Hp擁有多種毒力基因,使細菌能夠適應胃部的酸性環境,并附著在胃上皮細胞上,引起慢性炎性和組織損傷[11]。研究發現,患者感染Hp后IL-6和TNF-α水平升高,促炎因子IL-6可以誘導血管內皮生長因子的產生,而TNF-α具有促進癌細胞增殖、侵襲和轉移以及腫瘤血管生成的潛力,因此Hp引起的胃炎也是胃癌發生的第一步[12]。Hp利用IL-10的免疫抑制作用來幫助其逃離宿主的免疫系統,進而誘導胃部慢性炎性反應[13]。本研究采用Hp菌液灌胃法建立Hp相關性胃炎大鼠模型,發現Hp相關性胃炎大鼠胃黏膜糜爛,上皮水腫、充血、潰瘍和炎性細胞浸潤嚴重,且胃組織中IL-6、TNF-α水平升高,IL-10水平下降,表明Hp持續感染促進促炎細胞因子的分泌,誘發組織損傷;PA有效改善模型大鼠胃黏膜糜爛,上皮水腫、潰瘍及炎性細胞浸潤情況,下調IL-6、TNF-α水平,上調IL-10水平,減輕胃黏膜損傷。此外,細菌分泌的毒力因子激活氧化應激也會介導宿主細胞的慢性炎性反應[14]。iNOS是機體活性氮自由基產生的催化酶,iNOS一旦被激活會持續較長時間并產生大量NO,刺激氧化應激并引起胃損傷;SOD保護機體免受自由基的損害,SOD水平的降低可能引發鏈狀脂質過氧化,加劇胃黏膜細胞損傷[15]。在本研究中,模型大鼠胃組織iNOS水平升高、SOD水平下降,說明大量的NO和自由基可能加速胃炎的進展,這種變化可以被PA緩解,提示PA可改善Hp相關性胃炎大鼠胃組織中氧化-抗氧化之間的不平衡。

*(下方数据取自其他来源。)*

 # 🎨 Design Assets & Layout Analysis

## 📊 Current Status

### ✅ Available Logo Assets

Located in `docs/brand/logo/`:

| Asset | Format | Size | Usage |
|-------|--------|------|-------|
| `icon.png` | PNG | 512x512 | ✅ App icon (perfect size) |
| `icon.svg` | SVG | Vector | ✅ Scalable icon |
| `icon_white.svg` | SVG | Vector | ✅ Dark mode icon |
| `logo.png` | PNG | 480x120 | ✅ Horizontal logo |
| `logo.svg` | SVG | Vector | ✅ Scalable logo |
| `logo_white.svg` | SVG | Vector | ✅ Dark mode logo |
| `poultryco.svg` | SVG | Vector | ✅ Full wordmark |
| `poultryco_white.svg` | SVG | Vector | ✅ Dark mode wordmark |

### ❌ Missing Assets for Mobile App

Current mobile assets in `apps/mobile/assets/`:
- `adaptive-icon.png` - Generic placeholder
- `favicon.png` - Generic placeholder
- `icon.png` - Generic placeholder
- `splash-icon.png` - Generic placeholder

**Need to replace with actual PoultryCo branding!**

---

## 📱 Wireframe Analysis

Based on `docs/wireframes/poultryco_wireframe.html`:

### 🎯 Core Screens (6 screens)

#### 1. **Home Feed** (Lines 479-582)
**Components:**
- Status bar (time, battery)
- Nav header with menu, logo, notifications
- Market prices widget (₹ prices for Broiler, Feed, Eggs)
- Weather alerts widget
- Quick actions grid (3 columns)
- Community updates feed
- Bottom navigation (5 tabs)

PI3K介導細胞炎性反應調節過程,PI3K的激活會促使AKT活化,進而激活NF-κB,誘導多種炎性相關基因的表達[16]。抑制PI3K/AKT/NF-κB通路的活化可減少氧化應激和炎性反應,對胃潰瘍發揮保護作用[17]。本研究發現,胃炎大鼠胃組織p-PI3K/PI3K、p-AKT/AKT、p-NF-κB p65/NF-κB p65蛋白水平升高,PA能抑制胃炎大鼠PI3K/AKT/NF-κB信號的激活,且PI3K激活劑740 Y-P可減弱PA對胃炎大鼠的胃黏膜損傷的改善作用,提示PA可能通過抑制PI3K/AKT/NF-κB通路,減輕Hp相關性胃炎大鼠胃黏膜損傷。

綜上所述,PA可能通過抑制PI3K/AKT/NF-κB通路發揮對Hp相關性胃炎大鼠的治療作用。然而,Hp相關性胃炎的病因十分復雜,PA的作用機制還需更加廣泛、深入的探究。